Autosomal recessive spinocerebellar ataxia 13 (SCAR13) is an extremely rare neurodegenerative disorder characterized by psychomotor delay, ranging from mild to severe intellectual disability with absent or poor speech development, nystagmus and stance ataxia. If ambulation is achieved, affected subjects often exhibit gait ataxia. Additionally, epilepsy and polyneuropathy have been reported in some patients. SCAR13 is caused by pathogenic variants in the GRM1 gene, which is predominantly expressed in the cerebellum, with lower levels in the other parts of the brain. To date, only seven reports of this rare ataxia have been published globally. Our study aimed to investigate clinical and mutation spectrum of GRM1-associated SCAR13 disorder in nine patients of two consanguineous Pakistani families (designated here to as NP35 and NP36).
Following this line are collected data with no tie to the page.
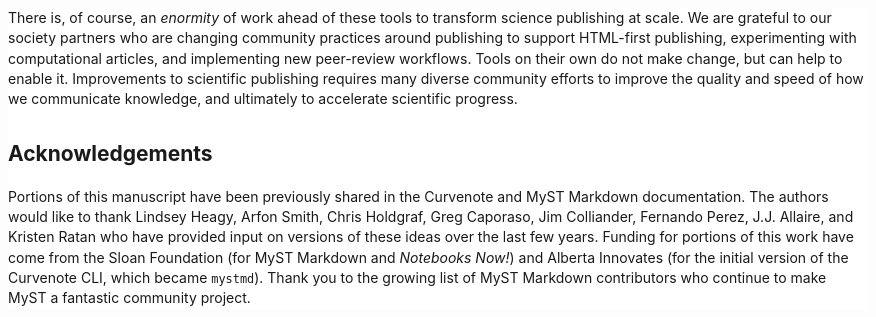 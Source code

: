 There is, of course, an _enormity_ of work ahead of these tools to transform science publishing at scale. We are grateful to our society partners who are changing community practices around publishing to support HTML-first publishing, experimenting with computational articles, and implementing new peer-review workflows. Tools on their own do not make change, but can help to enable it. Improvements to scientific publishing requires many diverse community efforts to improve the quality and speed of how we communicate knowledge, and ultimately to accelerate scientific progress.

## Acknowledgements

Portions of this manuscript have been previously shared in the Curvenote and MyST Markdown documentation. The authors would like to thank Lindsey Heagy, Arfon Smith, Chris Holdgraf, Greg Caporaso, Jim Colliander, Fernando Perez, J.J. Allaire, and Kristen Ratan who have provided input on versions of these ideas over the last few years. Funding for portions of this work have come from the Sloan Foundation (for MyST Markdown and _Notebooks Now!_) and Alberta Innovates (for the initial version of the Curvenote CLI, which became `mystmd`). Thank you to the growing list of MyST Markdown contributors who continue to make MyST a fantastic community project.
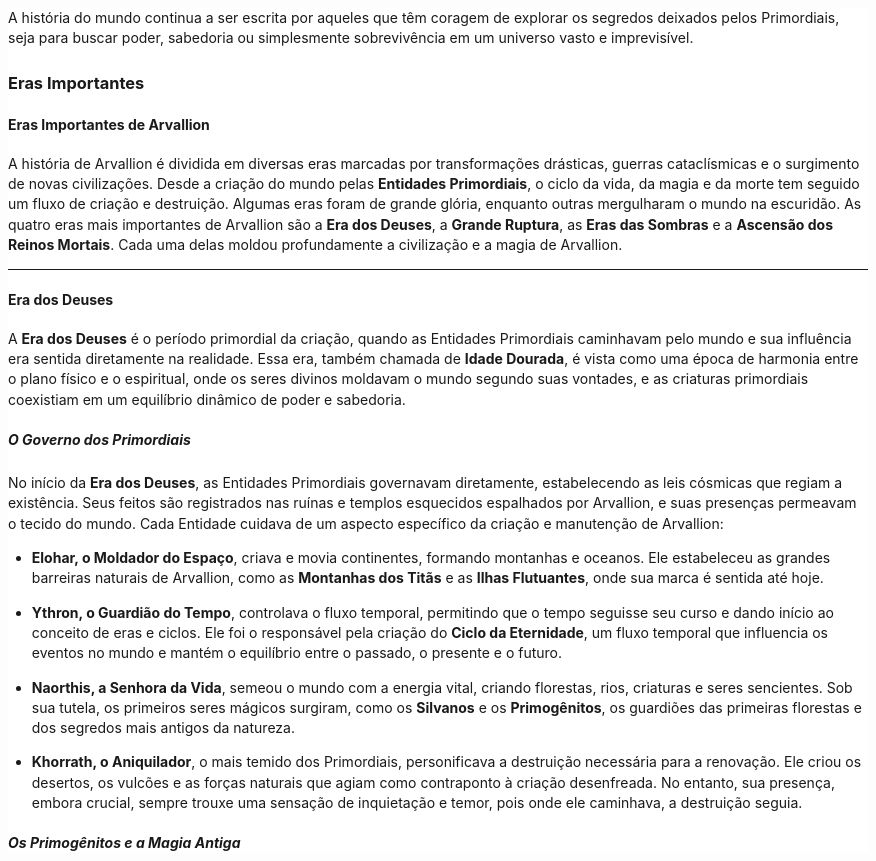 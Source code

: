 A história do mundo continua a ser escrita por aqueles que têm coragem de explorar os segredos deixados pelos Primordiais, seja para buscar poder, sabedoria ou simplesmente sobrevivência em um universo vasto e imprevisível.



### Eras Importantes

#### **Eras Importantes de Arvallion**

A história de Arvallion é dividida em diversas eras marcadas por transformações drásticas, guerras cataclísmicas e o surgimento de novas civilizações. Desde a criação do mundo pelas **Entidades Primordiais**, o ciclo da vida, da magia e da morte tem seguido um fluxo de criação e destruição. Algumas eras foram de grande glória, enquanto outras mergulharam o mundo na escuridão. As quatro eras mais importantes de Arvallion são a **Era dos Deuses**, a **Grande Ruptura**, as **Eras das Sombras** e a **Ascensão dos Reinos Mortais**. Cada uma delas moldou profundamente a civilização e a magia de Arvallion.

---

#### **Era dos Deuses**

A **Era dos Deuses** é o período primordial da criação, quando as Entidades Primordiais caminhavam pelo mundo e sua influência era sentida diretamente na realidade. Essa era, também chamada de **Idade Dourada**, é vista como uma época de harmonia entre o plano físico e o espiritual, onde os seres divinos moldavam o mundo segundo suas vontades, e as criaturas primordiais coexistiam em um equilíbrio dinâmico de poder e sabedoria.

##### **O Governo dos Primordiais**

No início da **Era dos Deuses**, as Entidades Primordiais governavam diretamente, estabelecendo as leis cósmicas que regiam a existência. Seus feitos são registrados nas ruínas e templos esquecidos espalhados por Arvallion, e suas presenças permeavam o tecido do mundo. Cada Entidade cuidava de um aspecto específico da criação e manutenção de Arvallion:

- **Elohar, o Moldador do Espaço**, criava e movia continentes, formando montanhas e oceanos. Ele estabeleceu as grandes barreiras naturais de Arvallion, como as **Montanhas dos Titãs** e as **Ilhas Flutuantes**, onde sua marca é sentida até hoje.
  
- **Ythron, o Guardião do Tempo**, controlava o fluxo temporal, permitindo que o tempo seguisse seu curso e dando início ao conceito de eras e ciclos. Ele foi o responsável pela criação do **Ciclo da Eternidade**, um fluxo temporal que influencia os eventos no mundo e mantém o equilíbrio entre o passado, o presente e o futuro.

- **Naorthis, a Senhora da Vida**, semeou o mundo com a energia vital, criando florestas, rios, criaturas e seres sencientes. Sob sua tutela, os primeiros seres mágicos surgiram, como os **Silvanos** e os **Primogênitos**, os guardiões das primeiras florestas e dos segredos mais antigos da natureza.

- **Khorrath, o Aniquilador**, o mais temido dos Primordiais, personificava a destruição necessária para a renovação. Ele criou os desertos, os vulcões e as forças naturais que agiam como contraponto à criação desenfreada. No entanto, sua presença, embora crucial, sempre trouxe uma sensação de inquietação e temor, pois onde ele caminhava, a destruição seguia.

##### **Os Primogênitos e a Magia Antiga**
We performed whole exome sequencing in the probands of the two families followed by Sanger sequencing to test variant segregation. We identified a novel GRM1 frameshift variant (NM_001278064.2):c.3525_3529del; p.(Asn1176IlefsTer71) in both families as a cause of SCAR13. It was classified as a variant of uncertain significance (PM2: pathogenic moderate 2 and PVS1: pathogenic very strong 1) according to the ACMG guidelines. The novel variant exhibited clinical heterogeneity in the two families. Moreover, scoliosis was observed in all four patients of the family NP35, a feature previously documented in only one patient worldwide. Our study expands the limited mutation spectrum of the GRM1-associated SCAR13. Next-generation sequencing plays a pivotal role in the elucidation of inherited neurological disorders and in a better understanding of the convergent phenotypes.